(Exercise objective)
Would you write out the entries again, exactly as they are, but without images?

Pictures paired with source code:
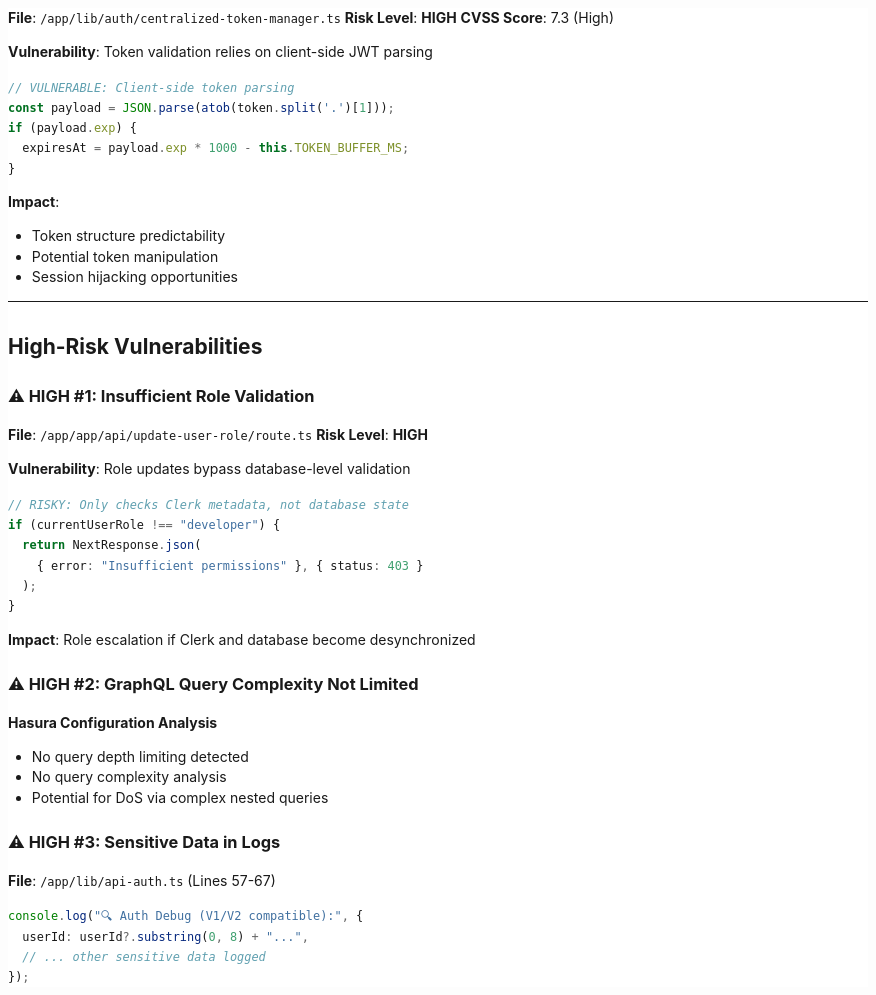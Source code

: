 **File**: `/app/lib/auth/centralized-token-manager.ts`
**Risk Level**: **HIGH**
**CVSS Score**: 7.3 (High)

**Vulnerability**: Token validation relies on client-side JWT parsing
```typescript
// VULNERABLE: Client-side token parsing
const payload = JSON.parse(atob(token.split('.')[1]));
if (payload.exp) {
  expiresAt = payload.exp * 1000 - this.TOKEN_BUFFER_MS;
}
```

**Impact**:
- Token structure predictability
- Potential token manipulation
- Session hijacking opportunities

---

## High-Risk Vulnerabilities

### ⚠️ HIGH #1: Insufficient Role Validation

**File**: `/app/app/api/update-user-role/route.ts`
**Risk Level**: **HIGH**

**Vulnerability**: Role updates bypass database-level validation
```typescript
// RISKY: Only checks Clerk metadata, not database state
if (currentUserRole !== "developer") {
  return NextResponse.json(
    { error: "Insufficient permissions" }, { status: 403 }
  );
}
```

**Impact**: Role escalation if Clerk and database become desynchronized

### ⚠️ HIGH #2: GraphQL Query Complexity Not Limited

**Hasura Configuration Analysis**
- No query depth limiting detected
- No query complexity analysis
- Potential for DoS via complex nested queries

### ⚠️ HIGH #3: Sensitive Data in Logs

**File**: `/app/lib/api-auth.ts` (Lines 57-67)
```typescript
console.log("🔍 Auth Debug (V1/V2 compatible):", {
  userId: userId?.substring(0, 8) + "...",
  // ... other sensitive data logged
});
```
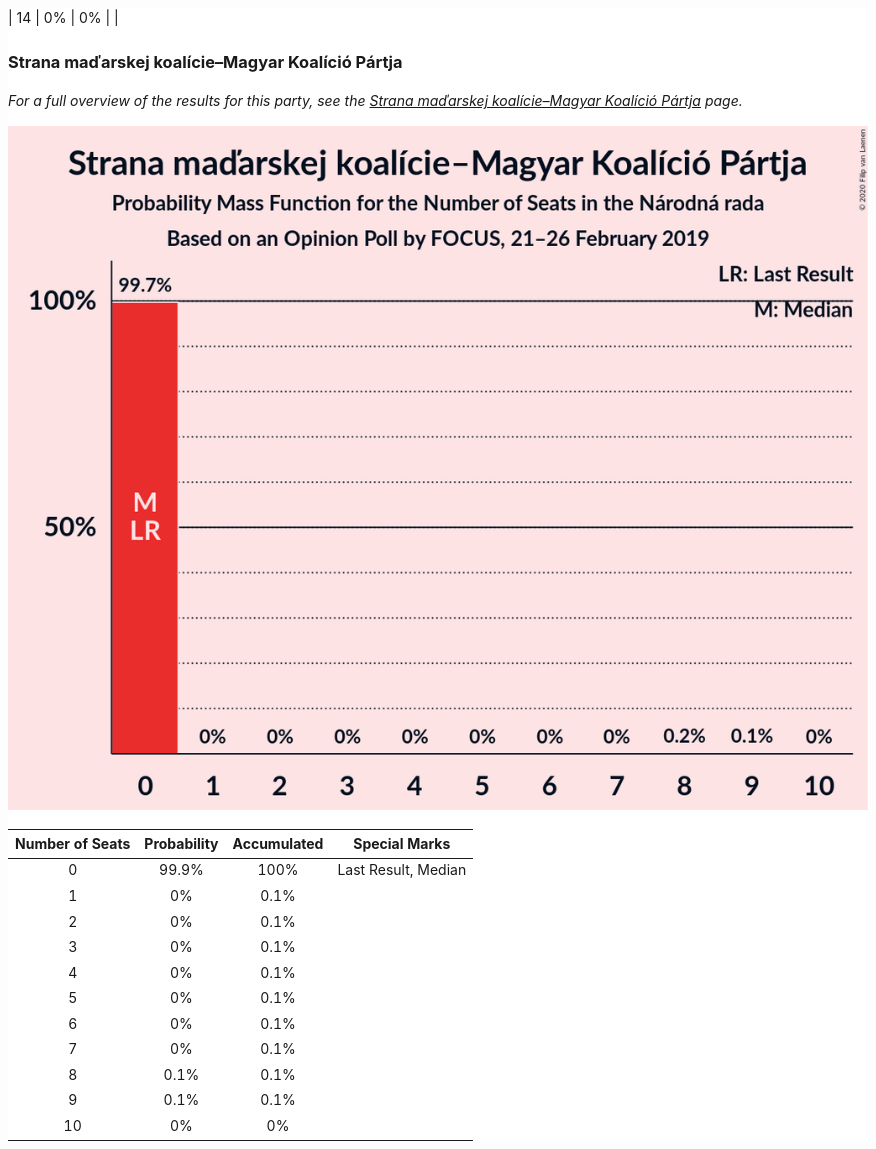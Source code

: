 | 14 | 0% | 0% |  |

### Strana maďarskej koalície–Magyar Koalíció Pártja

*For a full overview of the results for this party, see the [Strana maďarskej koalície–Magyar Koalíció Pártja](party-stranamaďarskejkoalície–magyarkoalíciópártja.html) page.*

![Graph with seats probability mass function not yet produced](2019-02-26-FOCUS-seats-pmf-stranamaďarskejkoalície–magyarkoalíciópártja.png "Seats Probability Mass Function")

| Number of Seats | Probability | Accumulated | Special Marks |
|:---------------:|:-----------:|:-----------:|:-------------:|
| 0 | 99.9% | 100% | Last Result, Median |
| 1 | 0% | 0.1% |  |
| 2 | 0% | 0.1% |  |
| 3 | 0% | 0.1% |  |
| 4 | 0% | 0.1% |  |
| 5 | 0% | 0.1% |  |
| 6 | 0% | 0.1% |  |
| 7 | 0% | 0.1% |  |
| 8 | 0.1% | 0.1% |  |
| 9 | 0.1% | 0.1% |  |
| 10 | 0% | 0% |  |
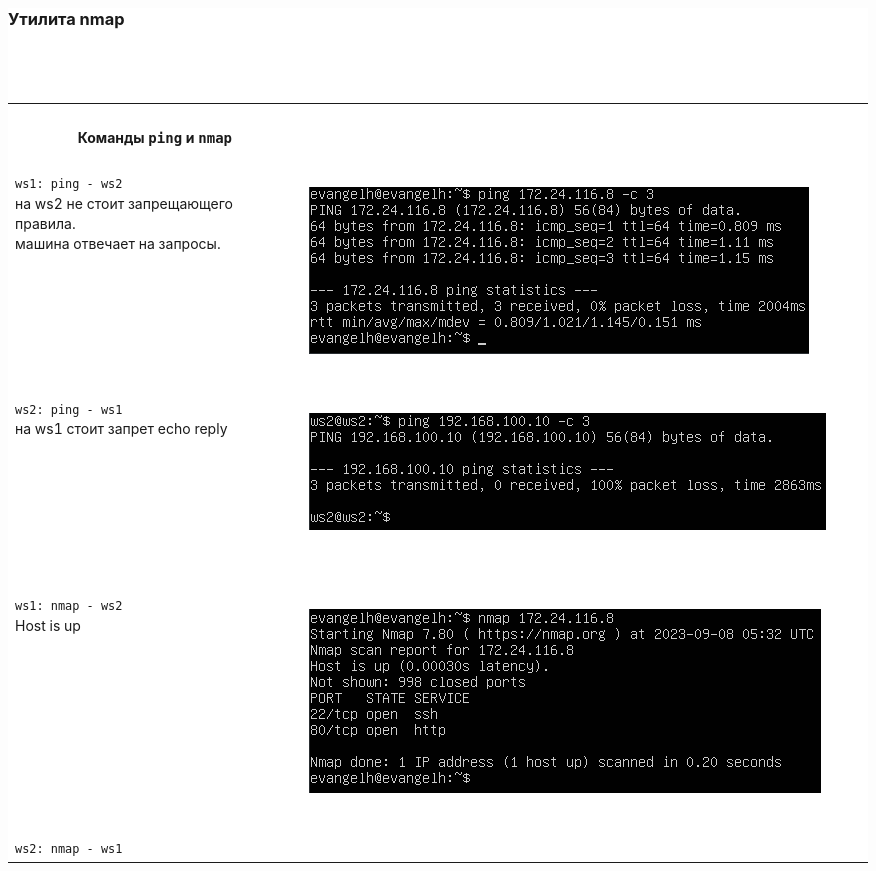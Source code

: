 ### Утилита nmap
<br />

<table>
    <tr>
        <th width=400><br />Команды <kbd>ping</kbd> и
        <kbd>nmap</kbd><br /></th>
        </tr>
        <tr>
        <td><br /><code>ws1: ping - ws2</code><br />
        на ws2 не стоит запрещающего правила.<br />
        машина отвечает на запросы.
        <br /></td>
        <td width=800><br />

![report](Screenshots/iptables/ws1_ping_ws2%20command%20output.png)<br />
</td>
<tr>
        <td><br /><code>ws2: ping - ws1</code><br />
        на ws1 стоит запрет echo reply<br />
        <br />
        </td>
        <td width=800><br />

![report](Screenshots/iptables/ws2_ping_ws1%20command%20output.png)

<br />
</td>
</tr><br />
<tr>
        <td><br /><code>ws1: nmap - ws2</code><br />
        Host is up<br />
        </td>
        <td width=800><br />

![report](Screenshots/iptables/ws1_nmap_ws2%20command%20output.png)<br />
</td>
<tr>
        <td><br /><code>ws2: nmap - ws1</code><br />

(Solution to the problem)
Source code

: **File**: `/app/lib/auth/centralized-token-manager.ts`
**Risk Level**: **HIGH**
**CVSS Score**: 7.3 (High)

**Vulnerability**: Token validation relies on client-side JWT parsing
```typescript
// VULNERABLE: Client-side token parsing
const payload = JSON.parse(atob(token.split('.')[1]));
if (payload.exp) {
  expiresAt = payload.exp * 1000 - this.TOKEN_BUFFER_MS;
}
```

**Impact**:
- Token structure predictability
- Potential token manipulation
- Session hijacking opportunities

---

## High-Risk Vulnerabilities

### ⚠️ HIGH #1: Insufficient Role Validation

**File**: `/app/app/api/update-user-role/route.ts`
**Risk Level**: **HIGH**

**Vulnerability**: Role updates bypass database-level validation
```typescript
// RISKY: Only checks Clerk metadata, not database state
if (currentUserRole !== "developer") {
  return NextResponse.json(
    { error: "Insufficient permissions" }, { status: 403 }
  );
}
```

**Impact**: Role escalation if Clerk and database become desynchronized

### ⚠️ HIGH #2: GraphQL Query Complexity Not Limited

**Hasura Configuration Analysis**
- No query depth limiting detected
- No query complexity analysis
- Potential for DoS via complex nested queries

### ⚠️ HIGH #3: Sensitive Data in Logs

**File**: `/app/lib/api-auth.ts` (Lines 57-67)
```typescript
console.log("🔍 Auth Debug (V1/V2 compatible):", {
  userId: userId?.substring(0, 8) + "...",
  // ... other sensitive data logged
});
```
Source code

: | 14 | 0% | 0% |  |

### Strana maďarskej koalície–Magyar Koalíció Pártja

*For a full overview of the results for this party, see the [Strana maďarskej koalície–Magyar Koalíció Pártja](party-stranamaďarskejkoalície–magyarkoalíciópártja.html) page.*

![Graph with seats probability mass function not yet produced](2019-02-26-FOCUS-seats-pmf-stranamaďarskejkoalície–magyarkoalíciópártja.png "Seats Probability Mass Function")

| Number of Seats | Probability | Accumulated | Special Marks |
|:---------------:|:-----------:|:-----------:|:-------------:|
| 0 | 99.9% | 100% | Last Result, Median |
| 1 | 0% | 0.1% |  |
| 2 | 0% | 0.1% |  |
| 3 | 0% | 0.1% |  |
| 4 | 0% | 0.1% |  |
| 5 | 0% | 0.1% |  |
| 6 | 0% | 0.1% |  |
| 7 | 0% | 0.1% |  |
| 8 | 0.1% | 0.1% |  |
| 9 | 0.1% | 0.1% |  |
| 10 | 0% | 0% |  |
Source code

: ### Утилита nmap
<br />

<table>
    <tr>
        <th width=400><br />Команды <kbd>ping</kbd> и
        <kbd>nmap</kbd><br /></th>
        </tr>
        <tr>
        <td><br /><code>ws1: ping - ws2</code><br />
        на ws2 не стоит запрещающего правила.<br />
        машина отвечает на запросы.
        <br /></td>
        <td width=800><br />

![report](Screenshots/iptables/ws1_ping_ws2%20command%20output.png)<br />
</td>
<tr>
        <td><br /><code>ws2: ping - ws1</code><br />
        на ws1 стоит запрет echo reply<br />
        <br />
        </td>
        <td width=800><br />

![report](Screenshots/iptables/ws2_ping_ws1%20command%20output.png)

<br />
</td>
</tr><br />
<tr>
        <td><br /><code>ws1: nmap - ws2</code><br />
        Host is up<br />
        </td>
        <td width=800><br />

![report](Screenshots/iptables/ws1_nmap_ws2%20command%20output.png)<br />
</td>
<tr>
        <td><br /><code>ws2: nmap - ws1</code><br />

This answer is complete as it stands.